Star boxer Manny Pacquiao is making headlines this week for his controversial statements regarding President Obama’s recent coming-out in support of gay marriage.
“God only expects man and woman to be together and to be legally married, only if they are in love with each other,” Pacquaio told the National Conservative Examiner.
The six-time world champion went on cite the examples of Sodom and Gomorrah and quote the passage in the book of Leviticus that outlaws homosexual behavior.
Whether anyone will really listen to Pacquiao — who has a colorful history of erratic behavior, including cockfighting charges and gambling problems — remains to be seen. One thing is for sure, though: This isn’t a new phenomenon.
At Georgetown University, there is a 300-level international affairs class called “Sports, Politics and Cultural Diplomacy.”
At first glance, this might seem like a bizarre, unique class tailored to the legions of basketball-obsessed foreign policy wonks that make up Georgetown. But in fact, sports and politics cross over into each others’ realms relatively often.
One needs only to look back a few decades to find an example of how powerful these interactions can be. In the 1970s, the Nixon administration used ping-pong to reach out to China, then a budding global power that had just begun to open its doors to the outside world.

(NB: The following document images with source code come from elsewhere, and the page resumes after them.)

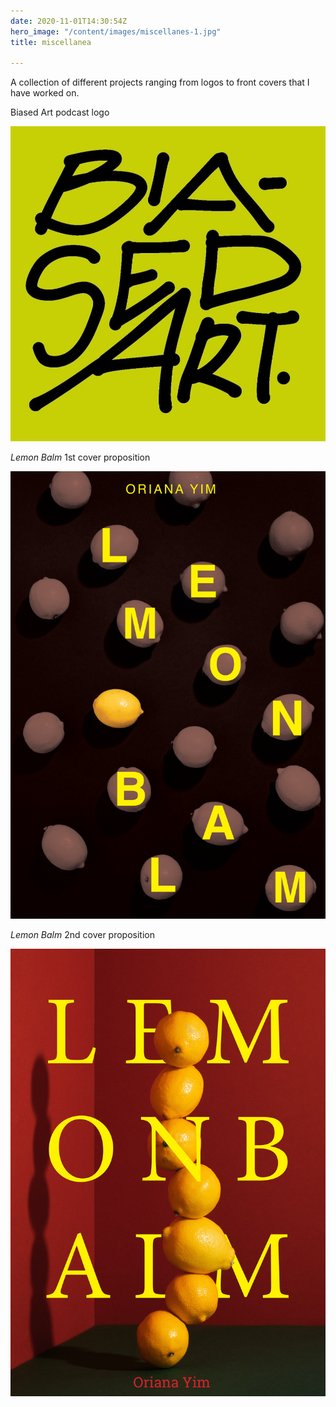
 ```yaml
---
date: 2020-11-01T14:30:54Z
hero_image: "/content/images/miscellanes-1.jpg"
title: miscellanea

---
```


A collection of different projects ranging from logos to front covers that I have worked on.

Biased Art podcast logo

![Biased Art Podcast Logo](/content/images/220078268_612162293090809_8784579102114360027_n.jpg "Biased Art Podcast Logo")

_Lemon Balm_ 1st cover proposition

![Lemon Balm cover](/content/images/lemon-balm-cover-1-name.jpg "Lemon Balm cover")

_Lemon Balm_ 2nd cover proposition

![Lemon Balm cover](/content/images/lemon-balm-cover-2-name.jpg "Lemon Balm cover")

“Ping-pong diplomacy” was largely successful in developing early ties between the two nations that now constitute the world’s only superpowers.
Then, of course, there’s everyone’s favorite sporting event with political undertones: 1980’s “Miracle on Ice,” in which the U.S. national ice hockey team knocked off the highly favored USSR squad in an Olympic game. The U.S. went on to win the gold medal that year, marking an important symbolic victory for a nation embroiled in the Cold War.
But perhaps the most interesting way sports and politics interact is when athletes use their prominent status within a society to advocate for political causes.
In the 1968 Olympics, American track stars Tommie Smith and John Carlos took first and third place, respectively, in the 200-meter dash. They then raised their fists in “black power” salutes while atop the medal stand, a controversial gesture that is viewed as one of the great lasting symbols of the civil rights movement.
Many athletes today seem to be wary of advocating especially controversial political positions for fear of alienating fans. But that hasn’t stopped some from making their voices heard. Boston Bruins goalie Tim Thomas refused to join his Stanley Cup-winning team on their trip to the White House earlier this year, citing personal disagreement with Obama’s political agenda.
“I believe the Federal government has grown out of control, threatening the Rights, Liberties, and Property of the People,” he said. “This is being done at the Executive, Legislative, and Judicial level. This is in direct opposition to the Constitution and the Founding Fathers vision for the Federal government.”
The announcement raised eyebrows in the hockey community, but Bruins president Cam Neely backed up his goalie’s right to make the decision, even though he didn’t agree.
Pacquiao’s protest is interesting in that most historical incidences of sports and politics interacting involve progressive causes — opening diplomatic ties, advocating for racial equality, etc. — and his position is decidedly conservative.
As athletes become more and more concerned with image and marketability, candid statements like Pacquiao’s and decisions like Thomas’ are likely to become more and more of a rarity.
So while you might not agree with the controversial boxer, appreciate his announcement.
In an era of cautiousness and marketability concerns, Pacquiao is keeping the tradition of political activism by athletes alive.